Des migrants tentent de rallier l’Union européenne depuis le Bélarus depuis plusieurs mois, mais la situation a évolué lorsque, lundi, des centaines d’entre eux ont tenté de traverser en masse et se sont fait repousser par les gardes-frontières polonais.
Depuis, de nouvelles tentatives sporadiques de passer la frontière ont eu lieu. La police polonaise a indiqué samedi que le corps d’une jeune homme syrien avait été trouvé dans une forêt près de la frontière, la cause du décès ne pouvant pas encore être déterminée.
Ce décès fait grimper à onze le nombre de migrants trouvés morts des deux côtés de la frontière depuis le début de la crise cet été, selon des ONG.
L’UE accuse le président bélarusse d’avoir organisé la venue des migrants afin de se venger des sanctions occidentales contre son régime, depuis la répression brutale d’un mouvement contestant sa réélection en 2020.
Alexandre Loukachenko tient le pays d’une main de fer depuis près de trois décennies.
De nouvelles sanctions européennes « seront décidées et appliquées », a pour sa part indiqué le vice-président de la Commission européenne, Margaritis Schinas, dans le quotidien français Le Figaro de samedi.
Dans le collimateur, notamment, la compagnie aérienne bélarusse Belavia, accusée d’avoir transporté des groupes de migrants à Minsk notamment depuis Istanbul.
Bruxelles a salué vendredi des « progrès » dans les efforts pour endiguer l’afflux de migrants après que la Turquie a interdit aux Irakiens, Syriens et Yéménites d’embarquer pour le Bélarus depuis son sol.
La Turquie a elle aussi rejeté toute responsabilité dans la crise, le porte-parole de la présidence turque, Ibrahim Kalin, affirmant samedi à l’AFP que blâmer Ankara serait « »malavisé et déplacé ».
A la frontière polono-bélarusse, la situation reste tendue, des milliers de troupes étant déployées des deux côtés.
La Russie affiche son soutien au Bélarus, mais semble réticente à trop s’impliquer.
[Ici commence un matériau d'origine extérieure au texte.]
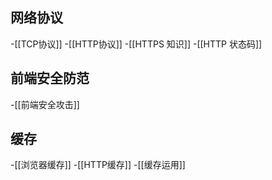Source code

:## 网络协议
-[[TCP协议]]
-[[HTTP协议]]
-[[HTTPS 知识]]
-[[HTTP 状态码]]

## 前端安全防范
-[[前端安全攻击]]

## 缓存
-[[浏览器缓存]]
-[[HTTP缓存]]
-[[缓存运用]]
Vladimir Poutine s’est ainsi désolidarisé samedi des menaces de son homologue bélarusse cette semaine d’interrompre les livraisons de gaz russe à l’Europe via le gazoduc transitant par son pays.
« Honnêtement, c’est la première fois que j’entendais ça », a indiqué M. Poutine. « Il ne m’en a jamais parlé (…) Il pourrait probablement le faire, mais ce ne serait pas bien ».